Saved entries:
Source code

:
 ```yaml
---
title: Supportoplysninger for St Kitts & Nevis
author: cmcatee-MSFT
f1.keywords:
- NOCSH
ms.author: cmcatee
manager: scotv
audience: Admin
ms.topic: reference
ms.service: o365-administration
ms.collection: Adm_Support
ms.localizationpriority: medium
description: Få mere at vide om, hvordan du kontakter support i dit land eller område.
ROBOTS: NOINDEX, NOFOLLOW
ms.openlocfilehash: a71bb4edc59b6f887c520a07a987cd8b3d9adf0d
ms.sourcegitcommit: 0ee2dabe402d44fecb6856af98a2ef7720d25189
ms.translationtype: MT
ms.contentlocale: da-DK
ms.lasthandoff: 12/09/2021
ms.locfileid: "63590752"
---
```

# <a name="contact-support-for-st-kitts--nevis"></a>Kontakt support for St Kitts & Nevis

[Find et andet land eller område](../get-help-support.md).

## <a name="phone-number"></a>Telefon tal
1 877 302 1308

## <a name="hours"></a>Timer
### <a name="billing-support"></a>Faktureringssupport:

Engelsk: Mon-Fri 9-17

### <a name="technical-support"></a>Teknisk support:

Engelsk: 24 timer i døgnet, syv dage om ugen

WORK INSTRUCTION:
Could you repeat every record above exactly as it appears?

SOLVED PROBLEM:
Source code

:
 ```yaml
---
title: Supportoplysninger for St Kitts & Nevis
author: cmcatee-MSFT
f1.keywords:
- NOCSH
ms.author: cmcatee
manager: scotv
audience: Admin
ms.topic: reference
ms.service: o365-administration
ms.collection: Adm_Support
ms.localizationpriority: medium
description: Få mere at vide om, hvordan du kontakter support i dit land eller område.
ROBOTS: NOINDEX, NOFOLLOW
ms.openlocfilehash: a71bb4edc59b6f887c520a07a987cd8b3d9adf0d
ms.sourcegitcommit: 0ee2dabe402d44fecb6856af98a2ef7720d25189
ms.translationtype: MT
ms.contentlocale: da-DK
ms.lasthandoff: 12/09/2021
ms.locfileid: "63590752"
---
```

# <a name="contact-support-for-st-kitts--nevis"></a>Kontakt support for St Kitts & Nevis

[Find et andet land eller område](../get-help-support.md).

## <a name="phone-number"></a>Telefon tal
1 877 302 1308

## <a name="hours"></a>Timer
### <a name="billing-support"></a>Faktureringssupport:

Engelsk: Mon-Fri 9-17

### <a name="technical-support"></a>Teknisk support:

Engelsk: 24 timer i døgnet, syv dage om ugen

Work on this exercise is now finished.